+++ DATA PROVIDED

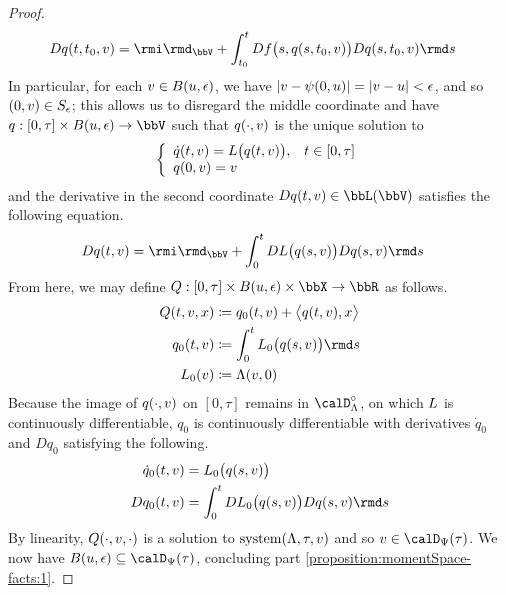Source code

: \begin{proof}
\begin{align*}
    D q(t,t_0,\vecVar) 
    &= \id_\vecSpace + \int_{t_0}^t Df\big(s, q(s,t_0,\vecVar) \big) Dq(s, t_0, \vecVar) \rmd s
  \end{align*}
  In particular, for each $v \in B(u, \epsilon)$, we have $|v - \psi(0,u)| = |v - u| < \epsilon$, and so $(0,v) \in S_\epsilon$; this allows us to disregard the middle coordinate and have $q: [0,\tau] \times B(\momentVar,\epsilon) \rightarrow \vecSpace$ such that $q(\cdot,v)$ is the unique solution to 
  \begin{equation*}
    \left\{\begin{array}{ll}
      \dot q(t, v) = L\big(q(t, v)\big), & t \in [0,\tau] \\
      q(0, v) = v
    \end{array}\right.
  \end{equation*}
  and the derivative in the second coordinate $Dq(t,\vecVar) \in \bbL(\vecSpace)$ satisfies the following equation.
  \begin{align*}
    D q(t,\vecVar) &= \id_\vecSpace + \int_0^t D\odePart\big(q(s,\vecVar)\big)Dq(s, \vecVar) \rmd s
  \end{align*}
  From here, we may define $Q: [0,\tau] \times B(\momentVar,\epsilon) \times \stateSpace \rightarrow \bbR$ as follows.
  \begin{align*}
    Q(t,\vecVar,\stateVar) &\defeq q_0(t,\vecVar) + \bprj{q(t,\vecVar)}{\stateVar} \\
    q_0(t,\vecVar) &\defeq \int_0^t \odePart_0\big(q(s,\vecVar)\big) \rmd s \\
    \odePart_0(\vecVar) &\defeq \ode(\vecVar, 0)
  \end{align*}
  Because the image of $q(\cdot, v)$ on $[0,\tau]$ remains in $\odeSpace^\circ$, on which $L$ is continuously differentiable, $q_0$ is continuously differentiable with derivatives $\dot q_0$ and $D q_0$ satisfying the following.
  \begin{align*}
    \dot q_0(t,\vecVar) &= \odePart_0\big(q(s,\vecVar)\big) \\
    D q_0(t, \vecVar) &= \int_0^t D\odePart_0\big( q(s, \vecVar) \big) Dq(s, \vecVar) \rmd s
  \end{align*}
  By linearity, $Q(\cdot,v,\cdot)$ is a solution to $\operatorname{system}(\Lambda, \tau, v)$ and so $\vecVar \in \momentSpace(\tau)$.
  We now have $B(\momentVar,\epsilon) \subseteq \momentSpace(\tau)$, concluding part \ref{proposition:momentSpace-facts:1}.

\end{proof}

++++++
+++ DATA PROVIDED

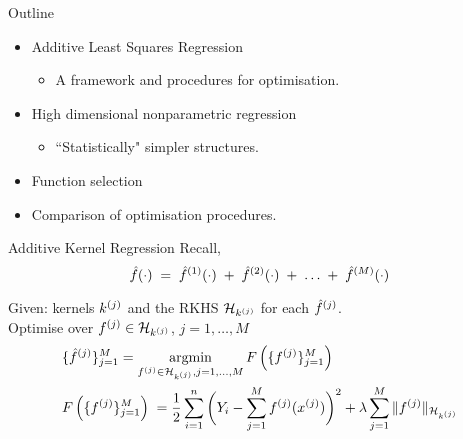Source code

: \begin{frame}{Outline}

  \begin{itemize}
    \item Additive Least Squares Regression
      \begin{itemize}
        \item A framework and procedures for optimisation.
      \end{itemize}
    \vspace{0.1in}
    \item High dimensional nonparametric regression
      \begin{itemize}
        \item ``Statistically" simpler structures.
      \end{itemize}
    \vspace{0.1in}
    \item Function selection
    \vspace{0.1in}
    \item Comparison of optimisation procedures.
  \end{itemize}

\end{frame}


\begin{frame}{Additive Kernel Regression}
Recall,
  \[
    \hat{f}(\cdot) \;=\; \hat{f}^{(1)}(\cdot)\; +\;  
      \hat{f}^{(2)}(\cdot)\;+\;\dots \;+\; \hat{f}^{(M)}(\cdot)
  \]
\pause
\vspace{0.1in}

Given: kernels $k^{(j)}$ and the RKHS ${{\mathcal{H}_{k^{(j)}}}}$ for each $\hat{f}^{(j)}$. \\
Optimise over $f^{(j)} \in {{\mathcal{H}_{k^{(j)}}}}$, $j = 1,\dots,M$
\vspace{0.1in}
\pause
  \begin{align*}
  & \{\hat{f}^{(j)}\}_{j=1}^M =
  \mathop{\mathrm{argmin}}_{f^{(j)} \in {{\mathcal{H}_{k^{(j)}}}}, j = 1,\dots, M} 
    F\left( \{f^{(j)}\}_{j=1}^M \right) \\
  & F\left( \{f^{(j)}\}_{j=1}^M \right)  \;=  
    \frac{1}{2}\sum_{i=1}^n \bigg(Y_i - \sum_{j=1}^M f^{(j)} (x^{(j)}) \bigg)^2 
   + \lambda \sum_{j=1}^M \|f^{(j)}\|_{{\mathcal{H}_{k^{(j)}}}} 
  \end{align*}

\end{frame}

++++++

*WHAT THE TASK REQUIRES*
On how many lines of the data does the word "momentVar" appear? Reply with the number alone.

*ANSWER BOX*
3